*** Information provided Section Begins ***

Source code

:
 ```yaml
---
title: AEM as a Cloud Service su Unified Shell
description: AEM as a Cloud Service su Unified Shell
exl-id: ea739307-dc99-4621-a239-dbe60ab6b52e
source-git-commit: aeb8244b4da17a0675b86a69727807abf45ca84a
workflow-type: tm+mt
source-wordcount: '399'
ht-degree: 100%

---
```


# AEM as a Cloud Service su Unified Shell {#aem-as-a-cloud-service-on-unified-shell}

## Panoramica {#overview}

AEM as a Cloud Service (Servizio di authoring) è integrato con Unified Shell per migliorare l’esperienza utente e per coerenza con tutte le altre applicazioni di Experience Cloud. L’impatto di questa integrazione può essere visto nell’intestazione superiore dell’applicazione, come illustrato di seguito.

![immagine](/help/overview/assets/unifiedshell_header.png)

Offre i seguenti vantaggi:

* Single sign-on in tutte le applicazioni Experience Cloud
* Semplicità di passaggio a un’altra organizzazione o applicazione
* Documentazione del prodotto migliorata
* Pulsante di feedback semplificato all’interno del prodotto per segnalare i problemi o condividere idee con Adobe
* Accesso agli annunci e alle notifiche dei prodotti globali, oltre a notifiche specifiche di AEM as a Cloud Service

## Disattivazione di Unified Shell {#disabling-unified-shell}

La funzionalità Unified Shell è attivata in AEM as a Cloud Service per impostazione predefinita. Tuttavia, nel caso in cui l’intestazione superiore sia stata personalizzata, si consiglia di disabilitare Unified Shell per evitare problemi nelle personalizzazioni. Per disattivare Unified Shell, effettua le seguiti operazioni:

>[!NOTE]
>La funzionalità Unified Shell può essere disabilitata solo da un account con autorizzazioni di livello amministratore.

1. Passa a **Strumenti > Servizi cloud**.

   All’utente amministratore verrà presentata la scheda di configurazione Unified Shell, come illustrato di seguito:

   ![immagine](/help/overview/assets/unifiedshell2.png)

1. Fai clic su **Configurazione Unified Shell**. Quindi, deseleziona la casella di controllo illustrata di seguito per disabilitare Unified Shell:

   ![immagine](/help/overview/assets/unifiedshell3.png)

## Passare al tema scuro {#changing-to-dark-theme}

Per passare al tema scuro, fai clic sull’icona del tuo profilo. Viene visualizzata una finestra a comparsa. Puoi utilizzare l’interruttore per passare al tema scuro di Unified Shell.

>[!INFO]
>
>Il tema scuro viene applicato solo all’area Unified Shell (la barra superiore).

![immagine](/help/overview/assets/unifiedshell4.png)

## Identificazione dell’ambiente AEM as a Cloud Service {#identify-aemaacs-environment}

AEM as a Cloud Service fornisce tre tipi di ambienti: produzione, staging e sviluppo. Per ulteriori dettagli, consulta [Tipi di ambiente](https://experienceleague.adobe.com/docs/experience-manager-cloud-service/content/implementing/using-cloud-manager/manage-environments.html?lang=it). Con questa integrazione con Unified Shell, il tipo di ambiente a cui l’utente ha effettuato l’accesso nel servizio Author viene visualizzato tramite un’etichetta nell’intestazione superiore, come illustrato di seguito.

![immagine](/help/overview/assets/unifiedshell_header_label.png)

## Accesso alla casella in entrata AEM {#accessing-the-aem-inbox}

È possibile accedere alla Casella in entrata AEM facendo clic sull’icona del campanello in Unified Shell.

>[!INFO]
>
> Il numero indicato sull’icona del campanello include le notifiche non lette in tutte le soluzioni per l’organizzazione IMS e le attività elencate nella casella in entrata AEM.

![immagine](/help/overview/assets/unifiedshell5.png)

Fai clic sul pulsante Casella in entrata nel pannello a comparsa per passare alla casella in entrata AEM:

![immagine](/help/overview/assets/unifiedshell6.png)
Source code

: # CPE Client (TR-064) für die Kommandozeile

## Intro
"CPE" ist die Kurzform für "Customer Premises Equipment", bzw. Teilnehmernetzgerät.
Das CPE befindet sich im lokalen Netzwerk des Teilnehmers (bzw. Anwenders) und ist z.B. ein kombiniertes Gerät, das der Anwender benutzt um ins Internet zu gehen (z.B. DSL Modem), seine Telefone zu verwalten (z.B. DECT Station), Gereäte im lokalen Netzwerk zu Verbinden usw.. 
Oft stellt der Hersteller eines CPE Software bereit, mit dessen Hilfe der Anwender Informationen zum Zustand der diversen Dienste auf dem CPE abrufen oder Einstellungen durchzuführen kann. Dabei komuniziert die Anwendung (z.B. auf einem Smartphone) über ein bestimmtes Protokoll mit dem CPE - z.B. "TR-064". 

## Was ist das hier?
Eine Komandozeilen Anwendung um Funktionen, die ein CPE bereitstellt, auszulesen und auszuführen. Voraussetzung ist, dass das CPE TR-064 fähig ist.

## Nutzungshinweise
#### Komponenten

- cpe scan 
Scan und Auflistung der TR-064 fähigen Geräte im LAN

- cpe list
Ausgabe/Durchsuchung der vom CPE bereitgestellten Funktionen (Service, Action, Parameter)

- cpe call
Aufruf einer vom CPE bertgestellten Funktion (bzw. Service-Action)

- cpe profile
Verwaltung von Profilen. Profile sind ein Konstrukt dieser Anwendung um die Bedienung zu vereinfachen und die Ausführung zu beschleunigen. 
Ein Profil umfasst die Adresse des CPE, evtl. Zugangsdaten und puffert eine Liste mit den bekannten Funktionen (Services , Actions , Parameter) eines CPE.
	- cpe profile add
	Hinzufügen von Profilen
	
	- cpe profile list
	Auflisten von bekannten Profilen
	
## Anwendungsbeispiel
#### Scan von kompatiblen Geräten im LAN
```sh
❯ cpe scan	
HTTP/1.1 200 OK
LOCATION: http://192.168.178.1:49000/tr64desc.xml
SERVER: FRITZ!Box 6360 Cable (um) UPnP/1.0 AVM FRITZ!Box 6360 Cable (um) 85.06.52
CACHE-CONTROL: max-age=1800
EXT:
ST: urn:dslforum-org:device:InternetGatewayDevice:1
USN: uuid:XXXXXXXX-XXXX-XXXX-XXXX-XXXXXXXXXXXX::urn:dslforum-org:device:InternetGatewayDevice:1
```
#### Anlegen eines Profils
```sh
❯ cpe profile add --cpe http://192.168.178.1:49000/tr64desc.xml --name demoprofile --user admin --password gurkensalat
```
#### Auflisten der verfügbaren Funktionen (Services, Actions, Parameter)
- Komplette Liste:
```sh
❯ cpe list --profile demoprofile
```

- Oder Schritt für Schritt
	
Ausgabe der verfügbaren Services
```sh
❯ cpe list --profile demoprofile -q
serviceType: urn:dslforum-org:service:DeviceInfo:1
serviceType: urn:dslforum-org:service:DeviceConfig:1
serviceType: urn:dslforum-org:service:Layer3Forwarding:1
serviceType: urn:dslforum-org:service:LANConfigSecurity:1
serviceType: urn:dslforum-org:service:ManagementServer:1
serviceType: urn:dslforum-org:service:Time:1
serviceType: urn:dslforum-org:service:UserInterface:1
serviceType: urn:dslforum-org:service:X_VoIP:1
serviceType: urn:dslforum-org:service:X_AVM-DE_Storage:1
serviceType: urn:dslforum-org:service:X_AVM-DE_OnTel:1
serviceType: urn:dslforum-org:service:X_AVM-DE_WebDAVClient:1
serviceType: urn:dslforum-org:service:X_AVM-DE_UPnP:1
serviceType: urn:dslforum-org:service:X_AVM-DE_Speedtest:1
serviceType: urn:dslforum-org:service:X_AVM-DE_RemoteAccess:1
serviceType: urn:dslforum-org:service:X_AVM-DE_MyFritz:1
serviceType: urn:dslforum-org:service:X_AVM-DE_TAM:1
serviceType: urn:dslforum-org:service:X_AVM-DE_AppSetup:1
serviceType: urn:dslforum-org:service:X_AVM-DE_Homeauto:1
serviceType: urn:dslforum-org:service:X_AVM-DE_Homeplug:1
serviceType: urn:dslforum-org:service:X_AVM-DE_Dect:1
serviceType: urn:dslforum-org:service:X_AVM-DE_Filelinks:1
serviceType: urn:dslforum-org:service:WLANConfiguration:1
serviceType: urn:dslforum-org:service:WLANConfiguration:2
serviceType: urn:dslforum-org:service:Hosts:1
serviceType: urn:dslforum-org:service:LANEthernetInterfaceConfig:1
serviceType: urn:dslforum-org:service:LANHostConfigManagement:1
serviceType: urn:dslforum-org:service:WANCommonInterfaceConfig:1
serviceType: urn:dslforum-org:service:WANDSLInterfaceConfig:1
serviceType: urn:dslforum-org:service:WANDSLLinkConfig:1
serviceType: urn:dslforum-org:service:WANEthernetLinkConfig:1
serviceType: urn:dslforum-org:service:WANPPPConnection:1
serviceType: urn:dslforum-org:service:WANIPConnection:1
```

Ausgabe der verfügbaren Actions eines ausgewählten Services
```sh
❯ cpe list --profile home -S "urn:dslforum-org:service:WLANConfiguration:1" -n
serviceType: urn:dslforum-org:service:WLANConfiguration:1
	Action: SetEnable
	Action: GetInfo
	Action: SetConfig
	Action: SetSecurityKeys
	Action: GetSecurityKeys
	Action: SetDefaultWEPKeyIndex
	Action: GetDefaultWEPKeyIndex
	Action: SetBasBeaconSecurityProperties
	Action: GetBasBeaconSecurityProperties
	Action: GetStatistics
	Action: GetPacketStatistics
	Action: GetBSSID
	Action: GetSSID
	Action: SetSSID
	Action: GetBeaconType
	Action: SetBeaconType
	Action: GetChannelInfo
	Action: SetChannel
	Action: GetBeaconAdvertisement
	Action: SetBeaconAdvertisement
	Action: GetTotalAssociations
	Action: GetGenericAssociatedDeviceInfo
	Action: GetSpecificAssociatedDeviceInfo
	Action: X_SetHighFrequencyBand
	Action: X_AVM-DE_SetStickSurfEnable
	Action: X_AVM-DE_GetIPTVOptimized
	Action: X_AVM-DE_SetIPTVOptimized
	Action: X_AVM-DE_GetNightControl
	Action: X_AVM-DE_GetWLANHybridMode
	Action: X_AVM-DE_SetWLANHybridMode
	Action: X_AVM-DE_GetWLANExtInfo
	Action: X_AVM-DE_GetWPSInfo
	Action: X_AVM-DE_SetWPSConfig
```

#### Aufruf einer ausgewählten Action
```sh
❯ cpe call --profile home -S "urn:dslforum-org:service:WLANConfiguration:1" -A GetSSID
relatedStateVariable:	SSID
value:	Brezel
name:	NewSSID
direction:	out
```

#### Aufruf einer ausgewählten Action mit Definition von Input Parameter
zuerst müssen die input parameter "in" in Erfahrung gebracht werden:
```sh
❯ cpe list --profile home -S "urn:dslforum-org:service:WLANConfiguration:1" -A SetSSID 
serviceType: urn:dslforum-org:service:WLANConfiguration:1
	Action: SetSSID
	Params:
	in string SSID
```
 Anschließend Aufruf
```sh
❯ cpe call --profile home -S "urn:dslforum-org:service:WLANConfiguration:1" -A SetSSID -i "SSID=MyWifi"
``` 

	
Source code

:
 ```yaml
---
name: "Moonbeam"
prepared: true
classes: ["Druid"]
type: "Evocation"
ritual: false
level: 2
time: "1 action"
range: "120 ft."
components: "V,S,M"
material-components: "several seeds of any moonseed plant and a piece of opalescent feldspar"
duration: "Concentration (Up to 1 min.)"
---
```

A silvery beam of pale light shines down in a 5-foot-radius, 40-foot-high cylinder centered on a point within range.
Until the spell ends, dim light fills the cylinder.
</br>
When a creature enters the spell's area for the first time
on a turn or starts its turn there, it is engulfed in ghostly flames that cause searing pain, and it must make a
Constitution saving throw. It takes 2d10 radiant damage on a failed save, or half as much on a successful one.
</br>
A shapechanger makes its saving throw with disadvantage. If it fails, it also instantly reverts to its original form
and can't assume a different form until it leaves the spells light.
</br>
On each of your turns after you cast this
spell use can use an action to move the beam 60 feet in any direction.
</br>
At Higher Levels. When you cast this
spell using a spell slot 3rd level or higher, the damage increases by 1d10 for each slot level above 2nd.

*** Information provided Section Ends ***

• [Work to be completed] Among the records above, find each line containing the string "Ausgabe" and copy it.

• [Answer for the task]
Ausgabe/Durchsuchung der vom CPE bereitgestellten Funktionen (Service, Action, Parameter)
Ausgabe der verfügbaren Services
Ausgabe der verfügbaren Actions eines ausgewählten Services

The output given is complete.